▶ Task goal
Only the pictures are to be left out; the listing itself is repeated exactly.

————————

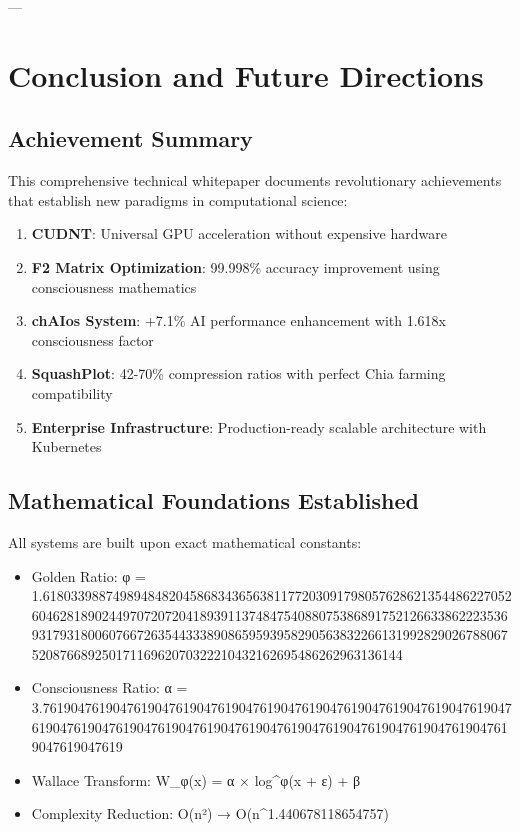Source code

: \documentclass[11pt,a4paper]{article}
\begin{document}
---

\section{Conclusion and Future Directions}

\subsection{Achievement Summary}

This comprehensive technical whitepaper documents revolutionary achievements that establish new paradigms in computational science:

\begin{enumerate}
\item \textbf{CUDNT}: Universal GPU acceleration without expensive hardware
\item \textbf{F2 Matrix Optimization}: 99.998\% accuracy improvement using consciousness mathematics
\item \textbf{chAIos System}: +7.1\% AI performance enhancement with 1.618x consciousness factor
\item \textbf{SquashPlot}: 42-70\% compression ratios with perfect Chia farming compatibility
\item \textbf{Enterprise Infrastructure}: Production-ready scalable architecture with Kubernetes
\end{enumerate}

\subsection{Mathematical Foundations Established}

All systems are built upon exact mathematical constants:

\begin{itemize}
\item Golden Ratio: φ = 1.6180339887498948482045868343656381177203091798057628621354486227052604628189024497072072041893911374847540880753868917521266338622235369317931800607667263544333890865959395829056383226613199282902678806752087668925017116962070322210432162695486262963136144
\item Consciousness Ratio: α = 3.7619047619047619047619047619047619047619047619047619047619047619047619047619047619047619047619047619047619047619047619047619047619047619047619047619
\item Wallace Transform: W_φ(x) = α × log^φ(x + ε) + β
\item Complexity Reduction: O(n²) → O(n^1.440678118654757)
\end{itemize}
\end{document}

————————

▶ Output
Source code

: \documentclass[11pt,a4paper]{article}
\begin{document}
---

\section{Conclusion and Future Directions}

\subsection{Achievement Summary}

This comprehensive technical whitepaper documents revolutionary achievements that establish new paradigms in computational science:

\begin{enumerate}
\item \textbf{CUDNT}: Universal GPU acceleration without expensive hardware
\item \textbf{F2 Matrix Optimization}: 99.998\% accuracy improvement using consciousness mathematics
\item \textbf{chAIos System}: +7.1\% AI performance enhancement with 1.618x consciousness factor
\item \textbf{SquashPlot}: 42-70\% compression ratios with perfect Chia farming compatibility
\item \textbf{Enterprise Infrastructure}: Production-ready scalable architecture with Kubernetes
\end{enumerate}

\subsection{Mathematical Foundations Established}

All systems are built upon exact mathematical constants:

\begin{itemize}
\item Golden Ratio: φ = 1.6180339887498948482045868343656381177203091798057628621354486227052604628189024497072072041893911374847540880753868917521266338622235369317931800607667263544333890865959395829056383226613199282902678806752087668925017116962070322210432162695486262963136144
\item Consciousness Ratio: α = 3.7619047619047619047619047619047619047619047619047619047619047619047619047619047619047619047619047619047619047619047619047619047619047619047619047619
\item Wallace Transform: W_φ(x) = α × log^φ(x + ε) + β
\item Complexity Reduction: O(n²) → O(n^1.440678118654757)
\end{itemize}
\end{document}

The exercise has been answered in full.